You could say it started with three small-town Minnesota boys riding their bikes to a convenience store on an October night in 1989. As they were returning home on a dark stretch of road, a man stepped out of the darkness holding a gun. He told them to lie face down on the ground and then directed two of them -- Trevor Wetterling, age 10, and Aaron Larson, 11, to run into the woods and not look back or he'd shoot them. That was the last that they, or anyone, would see of 11-year-old Jacob Wetterling.
The subsequent fruitless search led President Bill Clinton to sign a law in September 1994 designed to help police quickly locate potential perpetrators of sex offenses. The Jacob Wetterling Act required states to create sex-offender registries accessible to police, though not to the public. But that same year, 7-year-old Megan Kanka of Hamilton Township, New Jersey, was lured across the street, then raped and murdered by a neighbor who -- unbeknownst to her parents -- had served six years in prison for aggravated assault and attempted sexual assault on another child. The Kankas maintained that, had they known a convicted sex offender lived nearby, they could have protected their daughter. So in 1996, Clinton signed Megan's Law, which required states to open up their sex-offender registries to the public.

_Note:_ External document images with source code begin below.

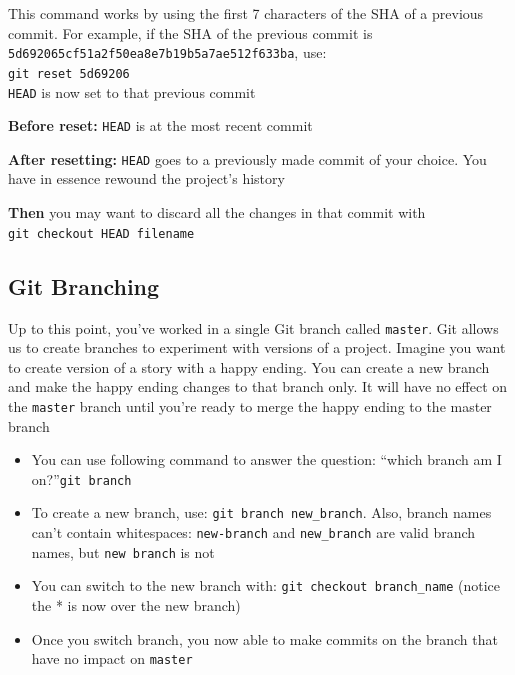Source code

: \documentclass[a4paper, 12pt]{article}
\begin{document}
This command works by using the first 7 characters of the SHA of a previous commit. For example, if the SHA of the previous commit is\\ \verb|5d692065cf51a2f50ea8e7b19b5a7ae512f633ba|, use:\\
\verb|git reset 5d69206|\\
\verb|HEAD| is now set to that previous commit

\textbf{Before reset:} \verb|HEAD| is at the most recent commit

\textbf{After resetting:} \verb|HEAD| goes to a previously made commit of your choice. You have in essence rewound the project's history

\textbf{Then} you may want to discard all the changes in that commit with\\ \verb|git checkout HEAD filename|



\subsection{Git Branching}
Up to this point, you've worked in a single Git branch called \verb|master|. Git allows us to create branches to experiment with versions of a project. Imagine you want to create version of a story with a happy ending. You can create a new branch and make the happy ending changes to that branch only. It will have no effect on the \verb|master| branch until you're ready to merge the happy ending to the master branch

\begin{itemize}
\item You can use following command to answer the question: “which branch am I on?”\verb|git branch|

\item To create a new branch, use: \verb|git branch new_branch|. Also, branch names can't contain whitespaces: \verb|new-branch| and \verb|new_branch| are valid branch names, but \verb|new branch| is not

\item You can switch to the new branch with: \verb|git checkout branch_name| (notice the * is now over the new branch)

\item Once you switch branch, you now able to make commits on the branch that have no impact on \verb|master|

\end{itemize}
\end{document}

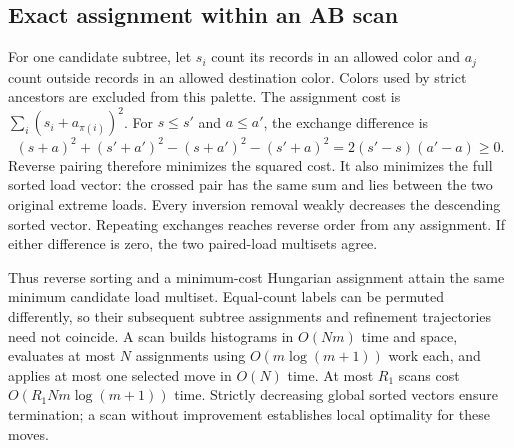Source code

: \subsection{Exact assignment within an AB scan}
\label{sec:ab-sorting-assignment}
For one candidate subtree, let $s_i$ count its records in an allowed
color and $a_j$ count outside records in an allowed destination color.
Colors used by strict ancestors are excluded from this palette.
The assignment cost is $\sum_i(s_i+a_{\pi(i)})^2$.
For $s\le s'$ and $a\le a'$, the exchange difference is
\begin{equation}
 (s+a)^2+(s'+a')^2-(s+a')^2-(s'+a)^2
 =2(s'-s)(a'-a)\ge0.
 \label{eq:supp-count-exchange}
\end{equation}
Reverse pairing therefore minimizes the squared cost. It also
minimizes the full sorted load vector: the crossed pair has the same
sum and lies between the two original extreme loads. Every inversion
removal weakly decreases the descending sorted vector. Repeating
exchanges reaches reverse order from any assignment. If either
difference is zero, the two paired-load multisets agree.

Thus reverse sorting and a minimum-cost Hungarian assignment attain
the same minimum candidate load multiset. Equal-count labels can be
permuted differently, so their subsequent subtree assignments and
refinement trajectories need not coincide. A scan builds histograms
in $O(Nm)$ time and space, evaluates at most $N$ assignments using
$O(m\log(m+1))$ work each, and applies at most one selected move in
$O(N)$ time. At most $R_1$ scans cost $O(R_1Nm\log(m+1))$ time.
Strictly decreasing global sorted vectors ensure termination; a scan
without improvement establishes local optimality for these moves.
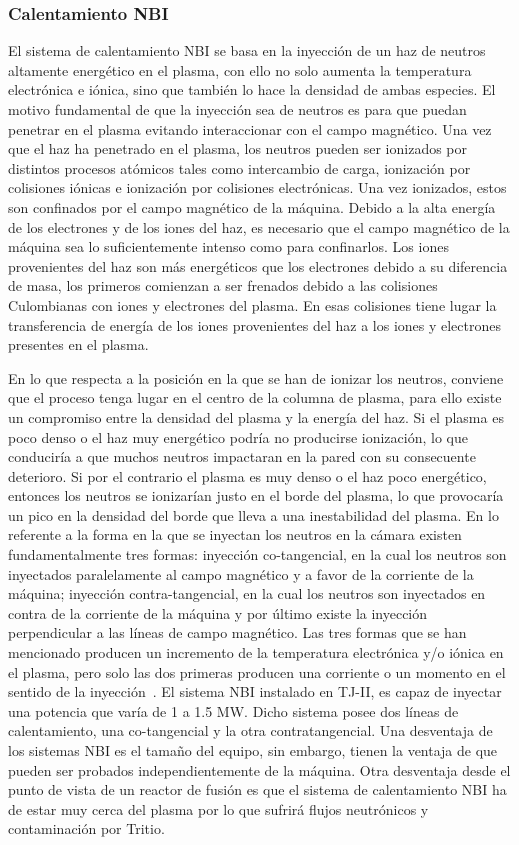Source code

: \subsubsection*{Calentamiento NBI}
El sistema de calentamiento NBI se basa en la inyección de un haz de neutros altamente
energético en el plasma, con ello no solo aumenta la temperatura electrónica e iónica, sino que
también lo hace la densidad de ambas especies. El motivo fundamental de que la inyección
sea de neutros es para que puedan penetrar en el plasma evitando interaccionar con el campo
magnético.
Una vez que el haz ha penetrado en el plasma, los neutros pueden ser ionizados por distintos
procesos atómicos tales como intercambio de carga, ionización por colisiones iónicas e
ionización por colisiones electrónicas. Una vez ionizados, estos son confinados por el campo
magnético de la máquina. Debido a la alta energía de los electrones y de los iones del haz,
es necesario que el campo magnético de la máquina sea lo suficientemente intenso como para
confinarlos.
Los iones provenientes del haz son más energéticos que los electrones debido a su diferencia de
masa, los primeros comienzan a ser frenados debido a las colisiones Culombianas con iones
y electrones del plasma. En esas colisiones tiene lugar la transferencia de energía de los iones
provenientes del haz a los iones y electrones presentes en el plasma.\par
En lo que respecta a la posición en la que se han de ionizar los neutros, conviene que el
proceso tenga lugar en el centro de la columna de plasma, para ello existe un compromiso
entre la densidad del plasma y la energía del haz. Si el plasma es poco denso o el haz muy
energético podría no producirse ionización, lo que conduciría a que muchos neutros impactaran
en la pared con su consecuente deterioro. Si por el contrario el plasma es muy denso
o el haz poco energético, entonces los neutros se ionizarían justo en el borde del plasma, lo
que provocaría un pico en la densidad del borde que lleva a una inestabilidad del plasma.
En lo referente a la forma en la que se inyectan los neutros en la cámara existen fundamentalmente
tres formas: inyección co-tangencial, en la cual los neutros son inyectados paralelamente
al campo magnético y a favor de la corriente de la máquina; inyección contra-tangencial, en
la cual los neutros son inyectados en contra de la corriente de la máquina y por último existe
la inyección perpendicular a las líneas de campo magnético. Las tres formas que se han mencionado
producen un incremento de la temperatura electrónica y/o iónica en el plasma, pero
solo las dos primeras producen una corriente o un momento en el sentido de la inyección~\cite{wesson2004tokamaks}.
El sistema NBI instalado en TJ-II, es capaz de inyectar una potencia que varía de 1 a 1.5
MW. Dicho sistema posee dos líneas de calentamiento, una co-tangencial y la otra contratangencial.
Una desventaja de los sistemas NBI es el tamaño del equipo, sin embargo, tienen la ventaja
de que pueden ser probados independientemente de la máquina. Otra desventaja desde el
punto de vista de un reactor de fusión es que el sistema de calentamiento NBI ha de estar
muy cerca del plasma por lo que sufrirá flujos neutrónicos y contaminación por Tritio.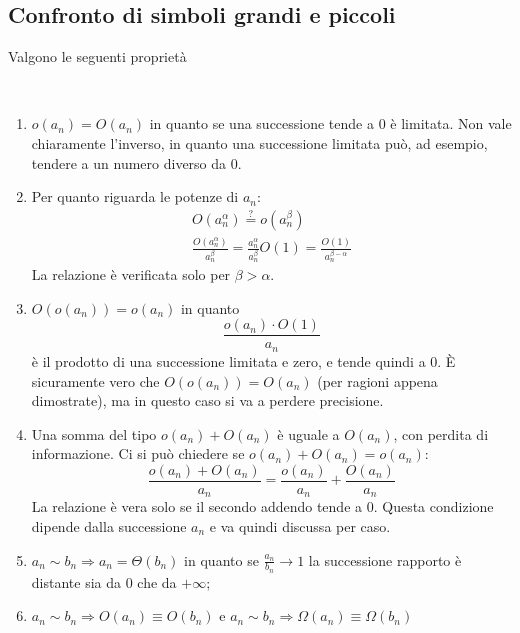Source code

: \subsection{Confronto di simboli grandi e piccoli}
Valgono le seguenti proprietà
\begin{prop} \label{prop:landaugp} ~
	\begin{enumerate}
		\item $o(a_n)=O(a_n)$ in quanto se una successione tende a $0$ è limitata. Non vale chiaramente l'inverso, in quanto una successione limitata può, ad esempio, tendere a un numero diverso da $0$.
		\item Per quanto riguarda le potenze di $a_n$:
		      \begin{gather*}
			      O(a_n^\alpha)\overset{?}{=}o(a_n^\beta)\\
			      \frac{O(a_n^\alpha)}{a_n^\beta}=\frac{a_n^\alpha}{a_n^\beta}O(1)=\frac{O(1)}{a_n^{\beta-\alpha}}
		      \end{gather*}
		      La relazione è verificata solo per $\beta>\alpha$.
		\item $O(o(a_n))=o(a_n)$ in quanto
		      \[
			      \frac{o(a_n)\cdot O(1)}{a_n}
		      \]
		      è il prodotto di una successione limitata e zero, e tende quindi a $0$. È sicuramente vero che $O(o(a_n))=O(a_n)$ (per ragioni appena dimostrate), ma in questo caso si va a perdere precisione.
		\item Una somma del tipo $o(a_n)+O(a_n)$ è uguale a $O(a_n)$, con perdita di informazione. Ci si può chiedere se $o(a_n)+O(a_n)=o(a_n)$:
		      \[
			      \frac{o(a_n)+O(a_n)}{a_n}=\frac{o(a_n)}{a_n}+\frac{O(a_n)}{a_n}
		      \]
		      La relazione è vera solo se il secondo addendo tende a $0$. Questa condizione dipende dalla successione $a_n$ e va quindi discussa per caso.
		\item $a_n\sim b_n\Rightarrow a_n=\Theta(b_n)$ in quanto se $\frac{a_n}{b_n}\to1$ la successione rapporto è distante sia da $0$ che da $+\infty$;
		\item $a_n\sim b_n\Rightarrow O(a_n)\equiv O(b_n)$ e $a_n\sim b_n\Rightarrow \Omega(a_n)\equiv \Omega(b_n)$
	\end{enumerate}
\end{prop}
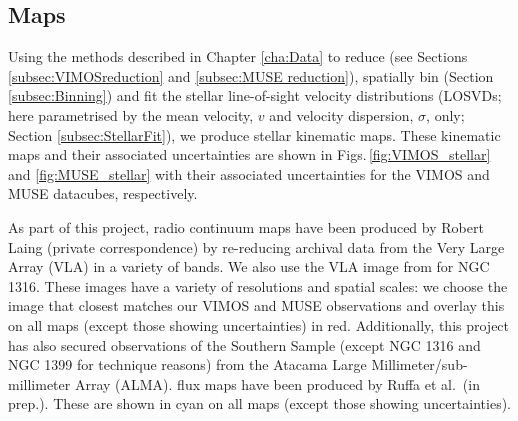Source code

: 	\subsection{Maps}
		\label{subsec:maps}
		Using the methods described in Chapter \ref{cha:Data} to reduce (see Sections \ref{subsec:VIMOSreduction} and \ref{subsec:MUSE reduction}), spatially bin (Section \ref{subsec:Binning}) and fit the stellar line-of-sight velocity distributions (LOSVDs; here parametrised by the mean velocity, $v$ and velocity dispersion, $\sigma$, only; Section \ref{subsec:StellarFit}), we produce stellar kinematic maps. These kinematic maps and their associated uncertainties are shown in Figs.\,\ref{fig:VIMOS_stellar} and \ref{fig:MUSE_stellar} with their associated uncertainties for the VIMOS and MUSE datacubes, respectively. 

		As part of this project, radio continuum maps have been produced by Robert Laing (private correspondence) by re-reducing archival data from the Very Large Array (VLA) in a variety of bands. We also use the VLA image from \citet{Lanz2010} for NGC 1316. These images have a variety of resolutions and spatial scales: we choose the image that closest matches our VIMOS and MUSE observations and overlay this on all maps (except those showing uncertainties) in red. Additionally, this project has also secured observations of the Southern Sample (except NGC 1316 and NGC 1399 for technique reasons) from the Atacama Large Millimeter/sub-millimeter Array (ALMA).  flux maps have been produced by Ruffa et al.\ (in prep.). These are shown in cyan on all maps (except those showing uncertainties). 



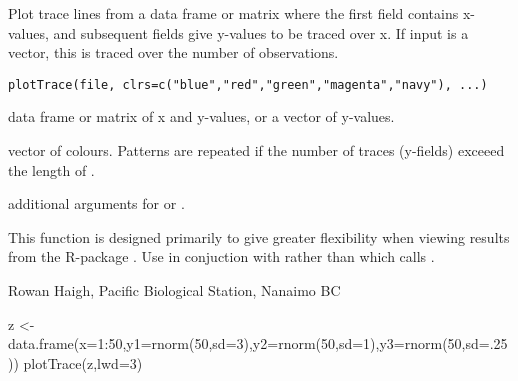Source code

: \documentclass[letterpaper]{book}
\begin{document}
\begin{Description}\relax
Plot trace lines from a data frame or matrix where the first field contains x-values, 
and subsequent fields give y-values to be traced over x. If input is a vector, 
this is traced over the number of observations.
\end{Description}
\begin{Usage}
\begin{verbatim}
plotTrace(file, clrs=c("blue","red","green","magenta","navy"), ...)
\end{verbatim}
\end{Usage}
\begin{Arguments}
\begin{ldescription}
\item[\code{file}] data frame or matrix of x and y-values, or a vector of y-values.
\item[\code{clrs}] vector of colours. Patterns are repeated if the number 
of traces (y-fields) exceeed the length of .
\item[\code{...}] additional arguments for  or .
\end{ldescription}
\end{Arguments}
\begin{Details}\relax
This function is designed primarily to give greater flexibility when viewing 
results from the R-package . Use  in conjuction with 
 rather than  
which calls .
\end{Details}
\begin{Author}\relax
Rowan Haigh, Pacific Biological Station, Nanaimo BC
\end{Author}
\begin{Examples}
\begin{ExampleCode}
z <- data.frame(x=1:50,y1=rnorm(50,sd=3),y2=rnorm(50,sd=1),y3=rnorm(50,sd=.25))
plotTrace(z,lwd=3)
\end{ExampleCode}
\end{Examples}
\end{document}
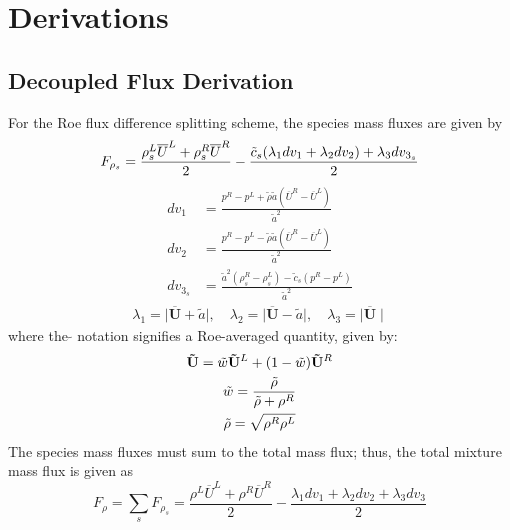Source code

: \chapter{Derivations}
\label{derivations}

\section{Decoupled Flux Derivation}

For the Roe flux difference splitting scheme, the species mass fluxes are given by
\begin{equation}
	F_{\rho_s} = \frac{\rho_s^L\overline{U}^L+\rho_s^R\overline{U}^R}{2}
	-\frac{\tilde{c}_s(\lambda_1 dv_1 + \lambda_2 dv_2)+\lambda_3 dv_{3_s}}{2}
  \label{species-mass} \\
\end{equation}
\begin{align}	
		dv_1 &= \frac{p^R-p^L+\tilde{\rho} \tilde{a} (\overline{U}^R-\overline{U}^L)}{\tilde{a}^2} \\
		dv_2 &= \frac{p^R-p^L-\tilde{\rho} \tilde{a} (\overline{U}^R-\overline{U}^L)}{\tilde{a}^2} \\
		dv_{3_s} &= \frac{\tilde{a}^2 (\rho_s^R-\rho_s^L)- \tilde{c}_s (p^R-p^L)}{\tilde{a}^2}
\end{align}
\begin{align}
	\lambda_1 = \mid\mathbf{\overline{U}}+\tilde{a} \mid,\quad 
	\lambda_2 = \mid \mathbf{\overline{U}}-\tilde{a} \mid,\quad 
	\lambda_3 =  \mid \mathbf{\overline{U}} \mid
\end{align}
where the $\tilde{}$ notation signifies a Roe-averaged quantity, given by:
\begin{gather}
	\mathbf{\tilde{U}} =\tilde{w} \mathbf{\tilde{U}}^L+(1-\tilde{w})\mathbf{\tilde{U}}^R \\
	\tilde{w} = \frac{\tilde{\rho}}{\tilde{\rho}+\rho^R} \\
	\tilde{\rho} = \sqrt{\rho^R\rho^L}
\end{gather}
The species mass fluxes must sum to the total mass flux; thus, the total mixture
mass flux is given as
\begin{equation}
\label{total-mass}
	F_\rho = \sum\limits_{s}{F_{\rho_s}} = \frac{\rho^L\overline{U}^L+\rho^R\overline{U}^R}{2}
	-\frac{\lambda_1 dv_1 + \lambda_2 dv_2 +\lambda_3 dv_3}{2}
\end{equation}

Megan's Law launched America's practice of notifying neighborhoods of where sex offenders live. Though the law is well intentioned, it's not clear whether it has reduced the number of sex offenses; rather, public notification appears to destabilize offenders' lives, increasing the risk they'll commit another crime. There is also ample evidence that since the law passed, vigilantes have used sex-offender registries to threaten, harass, and inflict violence on hundreds of offenders and their families.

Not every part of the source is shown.